Of course, the practical implication of this principle is that a court cannot strike down a statute, even if it recognizes that the statute is obviously poorly drafted, irrational, or arises from legislators' corrupt motives, unless the flaw in the statute rises to the level of a clear constitutional violation. In 2008, Justice John Paul Stevens reaffirmed this point in a concurring opinion: "[A]s I recall my esteemed former colleague, Thurgood Marshall, remarking on numerous occasions: 'The Constitution does not prohibit legislatures from enacting stupid laws.'"

In the federal system, courts may only decide actual cases or controversies; it is not possible to request the federal courts to review a law without at least one party having legal standing to engage in a lawsuit. This principle means that courts sometimes do not exercise their power of review, even when a law is seemingly unconstitutional, for want of jurisdiction. In some state courts, such as the Massachusetts Supreme Judicial Court, legislation may be referred in certain circumstances by the legislature or by the executive for an advisory ruling on its constitutionality prior to its enactment (or enforcement).

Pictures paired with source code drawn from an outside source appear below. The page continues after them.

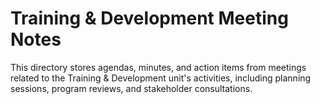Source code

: # Training & Development Meeting Notes

This directory stores agendas, minutes, and action items from meetings related to the Training & Development unit's activities, including planning sessions, program reviews, and stakeholder consultations. 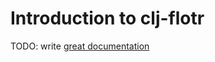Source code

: # Introduction to clj-flotr

TODO: write [great documentation](http://jacobian.org/writing/what-to-write/)
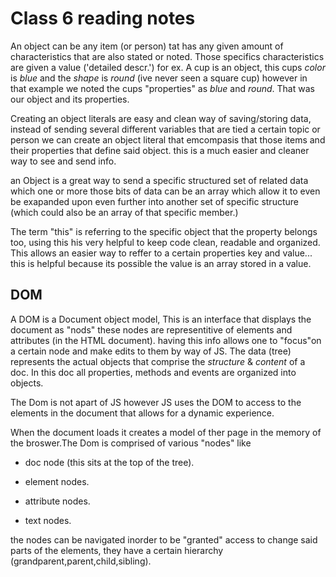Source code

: # Class 6 reading notes

An object can be any item (or person) tat has any given amount of characteristics that are also stated or noted. Those specifics characteristics are given a value ('detailed descr.') for ex. A cup is an object, this cups *color* is *blue* and the *shape* is *round* (ive never seen a square cup) however in that example we noted the cups "properties" as *blue* and *round*. That was our object and its properties.

Creating an object literals are easy and clean way of saving/storing data, instead of sending several different variables that are tied a certain topic or person we can create an object literal that emcompasis that those items  and their properties that define said object. this is a much easier and cleaner way to see and send info.

an Object is a great way to send a specific structured set of related data which one or more those bits of data can be an array which allow it to even be exapanded upon even further into another set of specific structure (which could also be an array of that specific member.)

The term "this" is referring to the specific object that the property belongs too, using this his very helpful to keep code clean, readable and organized. This allows an easier way to reffer to a certain properties key and value... this is helpful because its possible the value is an array stored in a value.

## DOM

A DOM is a Document object model, This is an interface that displays the document as "nods" these nodes are representitive of elements and attributes (in the HTML document). having this info allows one to "focus"on a certain node and make edits to them by way of JS. The data (tree) represents the actual objects that comprise the *structure* & *content*  of a doc. In this doc all properties, methods and events are organized into objects.

The Dom is not apart of JS however JS uses the DOM to access to the elements in the document that allows for a dynamic experience.

When the document loads it creates a model of ther page in the memory of the broswer.The Dom is comprised of various "nodes" like

- doc node (this sits at the top of the tree).

- element nodes.

- attribute nodes.

- text nodes.

the nodes can be navigated inorder to be "granted" access to change said parts of the elements, they have a certain hierarchy (grandparent,parent,child,sibling).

The U.S. Supreme Court seeks to avoid reviewing the Constitutionality of an act where the case before it could be decided on other grounds, an attitude and practice exemplifying judicial restraint. Justice Brandeis framed it thus (citations omitted):

The Court developed, for its own governance in the cases within its jurisdiction, a series of rules under which it has avoided passing upon a large part of all the constitutional questions pressed upon it for decision. They are:
1. The Court will not pass upon the constitutionality of legislation in a friendly, non-adversary, proceeding, declining because to decide such questions is legitimate only in the last resort, and as a necessity in the determination of real, earnest, and vital controversy between individuals. It never was the thought that, by means of a friendly suit, a party beaten in the legislature could transfer to the courts an inquiry as to the constitutionality of the legislative act.
2. The Court will not anticipate a question of constitutional law in advance of the necessity of deciding it. It is not the habit of the court to decide questions of a constitutional nature unless absolutely necessary to a decision of the case.
3. The Court will not formulate a rule of constitutional law broader than required by the precise facts it applies to.
4. The Court will not pass upon a constitutional question although properly presented by the record, if there is also present some other ground upon which the case may be disposed of ... If a case can be decided on either of two grounds, one involving a constitutional question, the other a question of statutory construction or general law, the Court will decide only the latter.
5. The Court will not pass upon the validity of a statute upon complaint of one who fails to show that he is injured by its operation.
6. The Court will not pass upon the constitutionality of a statute at the instance of one who has availed himself of its benefits.
7. When the validity of an act of the Congress is drawn in question, and even if a serious doubt of constitutionality is raised, it is a cardinal principle that this Court will first ascertain whether a construction of the statute is fairly possible by which the question may be avoided.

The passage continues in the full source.